INDUSTRY
Itanium 2-based Superdome is First Single System to Break 700K tpmC
HP and Microsoft Corp. today announced the world record benchmark result of 707,102 transactions per minute (tpmC) on the Transaction Processing Performance Council's TPC-C benchmark, establishing a new high water mark for commercial transaction processing on a non-clustered system. At a price to performance ratio of $9.13/tpmC, customers using HP Superdome, Microsoft(R) SQL Server(TM) 2000 and Windows Server(TM) 2003 Datacenter Edition can achieve industry-leading performance and scalability at a lower cost than any other high-end solution on the market.
Building on their innovation, HP and Microsoft demonstrated the most powerful transaction performance solution with an HP Superdome server based on the forthcoming Intel(R) Itanium(R) 2 processor 6M (code-named Madison), running the 64-bit version of Windows Server 2003 Datacenter Edition for Itanium-based Systems and SQL Server 2000 Enterprise Edition (64-bit), with HP StorageWorks MSA1000 storage.
"HP's strong alliances with Microsoft and Intel enable us to deliver enterprise-class solutions based on open standards that meet the needs of our customers," said Scott Stallard, senior vice president, HP Enterprise Storage and Servers. "While competitors continue to tout expensive, proprietary systems, HP's portfolio of industry-standard solutions on IA-32 ProLiant and Itanium 2-based HP servers offer customers the agility, accountability and return on investment they expect in building an adaptive enterprise."
"Microsoft and HP made history today with an unprecedented 707,102 transactions per minute," said Gordon Mangione, corporate vice president for SQL Server at Microsoft. "We are very excited about this result because it continues to demonstrate to customers Microsoft's price/performance advantage over proprietary solutions.

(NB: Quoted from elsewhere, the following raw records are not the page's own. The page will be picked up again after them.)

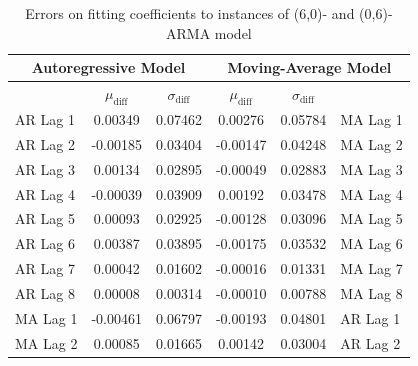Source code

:\documentclass[oneside,12pt,openany]{book}
\begin{document}
    \begin{table}[hbt!]
        \centering
        \begin{tabular}{|l|c|c|c|c|l|}
            \hline
            \multicolumn{3}{|c|}{\textbf{Autoregressive Model}}   & \multicolumn{3}{c|}{\textbf{Moving-Average Model}}     \\ \hline
            \cellcolor{black} & $\mu_{\text{diff}}$ & $\sigma_{\text{diff}}$ & $\mu_{\text{diff}}$ & $\sigma_{\text{diff}}$ & \cellcolor{black}         \\ \hline
            AR Lag 1 & 0.00349                  & 0.07462                    & 0.00276                  & 0.05784                    & MA Lag 1 \\ \hline
            AR Lag 2 & -0.00185                 & 0.03404                    & -0.00147                 & 0.04248                    & MA Lag 2 \\ \hline
            AR Lag 3 & 0.00134                  & 0.02895                    & -0.00049                 & 0.02883                    & MA Lag 3 \\ \hline
            AR Lag 4 & -0.00039                 & 0.03909                    & 0.00192                  & 0.03478                    & MA Lag 4 \\ \hline
            AR Lag 5 & 0.00093                  & 0.02925                    & -0.00128                 & 0.03096                    & MA Lag 5 \\ \hline
            AR Lag 6 & 0.00387                  & 0.03895                    & -0.00175                 & 0.03532                    & MA Lag 6 \\ \hline
            AR Lag 7 & 0.00042                  & 0.01602                    & -0.00016                 & 0.01331                    & MA Lag 7 \\ \hline
            AR Lag 8 & 0.00008                   & 0.00314                    & -0.00010                  & 0.00788                    & MA Lag 8 \\ \hline
            MA Lag 1 & -0.00461                 & 0.06797                    & -0.00193                 & 0.04801                    & AR Lag 1 \\ \hline
            MA Lag 2 & 0.00085                  & 0.01665                    & 0.00142                  & 0.03004                    & AR Lag 2 \\ \hline
        \end{tabular}
        \caption{Errors on fitting coefficients to instances of (6,0)- and (0,6)-ARMA model}
        \label{tab:errortsfitting6}
    \end{table}
    \FloatBarrier
    
\end{document}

This, combined with our world record clustered result, solidifies SQL Server and Windows Server as the true price/performance leader for database systems."

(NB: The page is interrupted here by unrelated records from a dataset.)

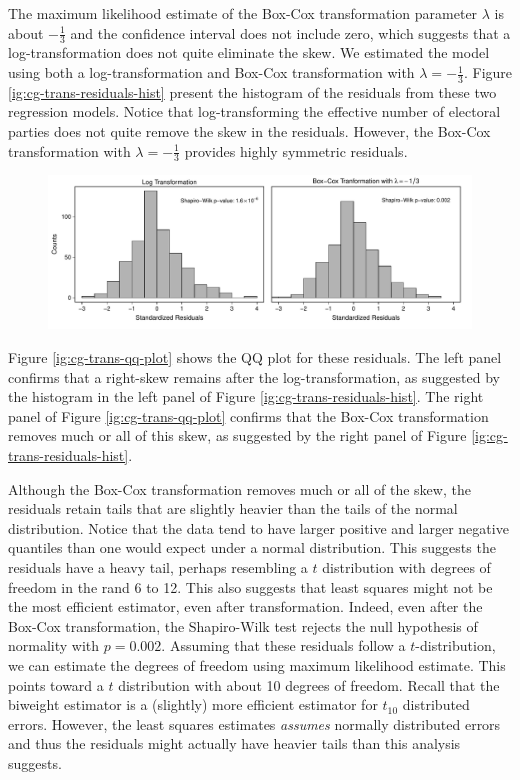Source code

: \documentclass[10pt]{article}
\begin{document}
The maximum likelihood estimate of the Box-Cox transformation parameter $\lambda$ is about $-\frac{1}{3}$ and the confidence interval does not include zero, which suggests that a log-transformation does not quite eliminate the skew. We estimated the model using both a log-transformation and Box-Cox transformation with $\lambda = -\frac{1}{3}$. Figure \ref{ig:cg-trans-residuals-hist} present the histogram of the residuals from these two regression models. Notice that log-transforming the effective number of electoral parties does not quite remove the skew in the residuals. However, the Box-Cox transformation with $\lambda = -\frac{1}{3}$ provides highly symmetric residuals. 

\begin{figure}[h!]
\begin{center}
\includegraphics[width = \textwidth]{figs/cg-trans-residuals-hist.pdf}
\caption{}\label{fig:cg-trans-residuals-hist}
\end{center}
\end{figure}

Figure \ref{ig:cg-trans-qq-plot} shows the QQ plot for these residuals. The left panel confirms that a right-skew remains after the log-transformation, as suggested by the histogram in the left panel of Figure \ref{ig:cg-trans-residuals-hist}. The right panel of Figure \ref{ig:cg-trans-qq-plot} confirms that the Box-Cox transformation removes much or all of this skew, as suggested by the right panel of Figure \ref{ig:cg-trans-residuals-hist}. 

Although the Box-Cox transformation removes much or all of the skew, the residuals retain tails that are slightly heavier than the tails of the normal distribution. Notice that the data tend to have larger positive and larger negative quantiles than one would expect under a normal distribution. This suggests the residuals have a heavy tail, perhaps resembling a $t$ distribution with degrees of freedom in the rand 6 to 12. This also suggests that least squares might not be the most efficient estimator, even after transformation. Indeed, even after the Box-Cox transformation, the Shapiro-Wilk test rejects the null hypothesis of normality with $p = 0.002$. Assuming that these residuals follow a $t$-distribution, we can estimate the degrees of freedom using maximum likelihood estimate. This points toward a $t$ distribution with about 10 degrees of freedom. Recall that the biweight estimator is a (slightly) more efficient estimator for $t_{10}$ distributed errors. However, the least squares estimates \textit{assumes} normally distributed errors and thus the residuals might actually have heavier tails than this analysis suggests.
\end{document}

Today's result with Microsoft builds on the performance leadership the HP Superdome server has established since its introduction three years ago. The server is on track to deliver up to triple its current commercial performance over the next several years. Through simple processor upgrades, Superdome customers can benefit from long-term performance scalability, flexibility and investment protection over competitive offerings. This summer, HP plans to release the Superdome server based on the Itanium 2 processor 6M (Madison).